Due anziani all’ospedale
È stata questa la prima preoccupazione: che potesse arrivare alla casa dove vive una coppia di anziani (75 anni lui, 70 lei) con problemi di salute. Non è stato così per fortuna: le fiamme si sono fermate a una decina di metri, e la struttura non è stata interessata. I due hanno assistito con angoscia all’emergenza: sul posto anche il 118, che con l’ambulanza dell’Avap di Montecreto li ha portati in ospedale a Pavullo ancora spaventatissimi per l’accaduto. Niente di grave per fortuna, sono poi stati dimessi nel tardo pomeriggio: a lui è stata riscontrata una lieve intossicazione da fumo, lei si era solo spaventata tanto.
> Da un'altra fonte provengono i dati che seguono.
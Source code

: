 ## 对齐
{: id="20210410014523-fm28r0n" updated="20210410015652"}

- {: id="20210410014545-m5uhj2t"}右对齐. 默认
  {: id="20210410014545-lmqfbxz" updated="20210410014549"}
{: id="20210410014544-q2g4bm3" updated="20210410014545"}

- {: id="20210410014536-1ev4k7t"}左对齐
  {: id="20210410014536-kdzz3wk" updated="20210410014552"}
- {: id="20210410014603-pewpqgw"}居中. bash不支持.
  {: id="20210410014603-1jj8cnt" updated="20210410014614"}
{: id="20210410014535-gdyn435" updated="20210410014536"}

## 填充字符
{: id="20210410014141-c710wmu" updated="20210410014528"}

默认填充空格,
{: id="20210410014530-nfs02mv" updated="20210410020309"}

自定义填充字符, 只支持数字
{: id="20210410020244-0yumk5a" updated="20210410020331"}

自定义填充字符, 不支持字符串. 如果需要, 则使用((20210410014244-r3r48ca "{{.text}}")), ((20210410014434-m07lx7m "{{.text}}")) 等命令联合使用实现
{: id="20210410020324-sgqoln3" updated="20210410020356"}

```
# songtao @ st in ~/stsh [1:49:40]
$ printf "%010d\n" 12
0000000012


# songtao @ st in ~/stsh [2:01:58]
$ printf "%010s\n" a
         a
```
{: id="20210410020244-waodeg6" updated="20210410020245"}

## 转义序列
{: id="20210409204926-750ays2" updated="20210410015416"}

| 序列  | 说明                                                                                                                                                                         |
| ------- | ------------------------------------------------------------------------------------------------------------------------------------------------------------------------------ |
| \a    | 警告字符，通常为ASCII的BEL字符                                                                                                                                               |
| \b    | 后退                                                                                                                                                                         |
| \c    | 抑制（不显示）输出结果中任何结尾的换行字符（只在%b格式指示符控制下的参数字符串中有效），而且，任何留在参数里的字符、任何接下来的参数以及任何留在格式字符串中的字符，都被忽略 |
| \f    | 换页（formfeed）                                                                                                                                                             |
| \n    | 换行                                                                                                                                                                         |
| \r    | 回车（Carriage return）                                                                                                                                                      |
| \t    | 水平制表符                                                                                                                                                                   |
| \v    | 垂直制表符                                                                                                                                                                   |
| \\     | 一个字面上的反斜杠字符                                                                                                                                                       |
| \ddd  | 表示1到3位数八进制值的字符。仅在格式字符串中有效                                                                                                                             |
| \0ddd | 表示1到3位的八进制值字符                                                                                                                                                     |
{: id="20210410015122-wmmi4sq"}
L’intervento, con la messa in sicurezza dell’area, si è concluso verso le 16. Sul posto fino alla fine dell’emergenza, insieme ai carabinieri forestali, anche il sindaco Arnaldo Ricchi con tecnici e operai comunali, che si sono mobilitati anche con la cisterna che ha il Comune per l’irrigazione del verde, che ha dato anch’essa un contributo. Non sono state riscontrate criticità all’abitazione, che è rimasta pienamente agibile: dimessi dall’ospedale, i due anziani hanno potuto farvi regolarmente ritorno. Resta per i contadini il danno del trattore e della macchina imballatrice andati distrutti, più ovviamente gli ettari bruciati e il fotovoltaico. Ma in tutti c’è la consapevolezza che poteva andare molto, molto peggio. «Un ringraziamento più che sentito ai vigili del fuoco, all’agricoltore Alessio e a tutti i volontari intervenuti – sottolinea il sindaco Ricchi – oltre ovviamente al nostro personale comunale. È stato affrontato con prontezza un pericolo molto grande, in queste condizioni climatiche, come il passato purtroppo ci ha insegnato».